The book is for people to read and hopefully experience, but also to think about their relationship to music and all this stuff that I obsess over. You can tell talking with me, I think a lot about, Are we going to survive or are my kids going to survive? It’s already getting nasty and mean, there are already people who want to take shots at our democratically elected president—bullet shots, with guns. So if that’s happening and we still have 99 percent of our wealth and plenty, then what’s going to happen when it’s not easy for us to get fuel anymore or clean potable water? I worry about that stuff a lot.

As for talking about my life, of course, it’s about my life. A lot of what I was trying to do was just the same thing I did in Candyfreak—let me just tell this story through what I know best and what I care about the most. In the end, as I try to suggest through the book, it’s really hard to write about music; it’s this other language and you can’t do it really with words. But what you can do is write about your feelings around it and the experiences around music, and that’s how I think most people think of songs anyway.

What are some books that have influenced your writing? I know what you’re listening to via your free playlist, which is awesome.
In high school and in college when I was thinking, I’m just going to be a reporter, one of the few kinds of books I was reading were Vonnegut’s books. They were sending a very basic message that had a lot to do with what I’ve talked about: dealing with tragedy with a comic approach to it rather than trying to be serious and angsty. What’s amazing about Vonnegut is that he writes about the biggest issues facing the species in a way that’s not just funny but rescuing in its humor, and he also is very straightforward. There’s no pretense in his writing at all; it’s very conversational. He’s like Twain—the central character in the middle of his work is him, his voice, that sense of this benevolent god who’s looking down upon his creations with unlimited love—that’s totally crucial to me.
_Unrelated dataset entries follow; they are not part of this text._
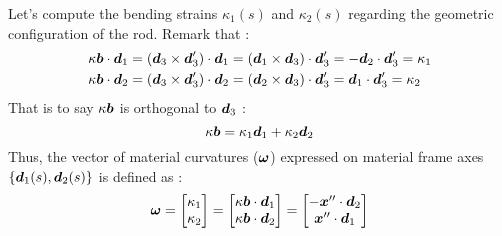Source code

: Let’s compute the bending strains $\kappa_1(s)$ and $\kappa_2(s)$ regarding the geometric configuration of the rod. Remark that :
\begin{equation}
	\begin{aligned}
	&\kappa\boldsymbol{b}\cdot\boldsymbol{d}_1 = (\boldsymbol{d}_3\times\boldsymbol{d}'_3)\cdot\boldsymbol{d}_1 = (\boldsymbol{d}_1\times\boldsymbol{d}_3)\cdot\boldsymbol{d}'_3 = -\boldsymbol{d}_2\cdot\boldsymbol{d}'_3 = \kappa_1 \\
	&\kappa\boldsymbol{b}\cdot\boldsymbol{d}_2 = (\boldsymbol{d}_3\times\boldsymbol{d}'_3)\cdot\boldsymbol{d}_2 = (\boldsymbol{d}_2\times\boldsymbol{d}_3)\cdot\boldsymbol{d}'_3 = \boldsymbol{d}_1\cdot\boldsymbol{d}'_3 = \kappa_2	
	\end{aligned}
\end{equation}
That is to say $\kappa\boldsymbol{b}$ is orthogonal to $\boldsymbol{d}_3$ :
\begin{equation}
	\kappa\boldsymbol{b} = \kappa_1\boldsymbol{d}_1 +   \kappa_2\boldsymbol{d}_2
\end{equation}
Thus, the vector of material curvatures ($\boldsymbol{\omega}$) expressed on material frame axes $\{\boldsymbol{d}_1(s),\boldsymbol{d}_2(s)\}$ is defined as :
\begin{equation}
	\boldsymbol{\omega} =
	\begin{bmatrix}
		\kappa_1\\
		\kappa_2\\
	\end{bmatrix} =
	\begin{bmatrix}
		\kappa\boldsymbol{b}\cdot\boldsymbol{d}_1\\
		\kappa\boldsymbol{b}\cdot\boldsymbol{d}_2\\
	\end{bmatrix} =
		\begin{bmatrix}
		-\boldsymbol{x}''\cdot\boldsymbol{d}_2\\
		\boldsymbol{x}''\cdot\boldsymbol{d}_1\\
	\end{bmatrix}
\end{equation}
And certainly, I’m thinking about Barry Hannah, who died recently. In grad school, reading his stories in Airships was like, I get it: you’ve got to write about people who are right at the end of their tether, who are in real trouble. You’ve got to allow yourself and them and everybody to be crazy and crazily honest. I found a book, Stoner, in grad school as well, that I’ve been trying to press into people’s hands ever since. It’s just one of those books that is perfectly written—there isn’t an extra word. It’s devastating, there are no fancy histrionics, he stays so close to his characters and their emotional lives and it is absolutely devastating.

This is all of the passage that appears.